- **Exercise instructions**
From the line containing "### UserProfileDto" down to the final entry below, restate each line word for word.

- **Input**
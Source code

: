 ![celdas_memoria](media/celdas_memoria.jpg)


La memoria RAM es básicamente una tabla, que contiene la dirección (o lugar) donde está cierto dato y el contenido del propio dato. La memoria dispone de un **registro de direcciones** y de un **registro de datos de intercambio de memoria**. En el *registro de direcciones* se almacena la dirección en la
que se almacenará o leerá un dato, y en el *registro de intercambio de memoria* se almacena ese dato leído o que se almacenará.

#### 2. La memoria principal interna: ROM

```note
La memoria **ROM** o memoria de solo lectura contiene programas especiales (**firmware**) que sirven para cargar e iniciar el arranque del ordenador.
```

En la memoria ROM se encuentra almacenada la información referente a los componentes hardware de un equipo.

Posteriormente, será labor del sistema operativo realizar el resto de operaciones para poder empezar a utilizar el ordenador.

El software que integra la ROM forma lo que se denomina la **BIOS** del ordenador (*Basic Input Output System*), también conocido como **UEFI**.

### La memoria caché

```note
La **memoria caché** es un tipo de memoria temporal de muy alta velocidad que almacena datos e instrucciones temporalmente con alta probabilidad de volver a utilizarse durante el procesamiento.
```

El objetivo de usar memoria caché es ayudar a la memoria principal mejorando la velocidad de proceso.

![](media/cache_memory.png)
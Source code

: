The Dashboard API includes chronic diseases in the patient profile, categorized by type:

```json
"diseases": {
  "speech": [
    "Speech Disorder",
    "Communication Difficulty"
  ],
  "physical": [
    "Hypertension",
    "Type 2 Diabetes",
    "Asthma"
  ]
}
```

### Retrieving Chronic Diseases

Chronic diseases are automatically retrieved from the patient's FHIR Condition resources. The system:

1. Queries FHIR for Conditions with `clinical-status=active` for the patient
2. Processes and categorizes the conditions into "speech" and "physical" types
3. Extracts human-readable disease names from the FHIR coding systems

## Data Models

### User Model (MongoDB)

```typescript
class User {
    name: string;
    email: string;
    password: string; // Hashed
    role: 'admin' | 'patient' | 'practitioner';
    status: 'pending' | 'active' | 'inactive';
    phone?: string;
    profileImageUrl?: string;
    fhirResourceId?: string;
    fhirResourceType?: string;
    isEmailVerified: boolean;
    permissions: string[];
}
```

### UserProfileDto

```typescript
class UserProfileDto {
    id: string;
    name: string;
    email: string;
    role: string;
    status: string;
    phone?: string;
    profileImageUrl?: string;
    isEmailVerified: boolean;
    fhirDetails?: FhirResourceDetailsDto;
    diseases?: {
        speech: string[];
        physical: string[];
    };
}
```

- **Expected answer**
### UserProfileDto

```typescript
class UserProfileDto {
    id: string;
    name: string;
    email: string;
    role: string;
    status: string;
    phone?: string;
    profileImageUrl?: string;
    isEmailVerified: boolean;
    fhirDetails?: FhirResourceDetailsDto;
    diseases?: {
        speech: string[];
        physical: string[];
    };
}
```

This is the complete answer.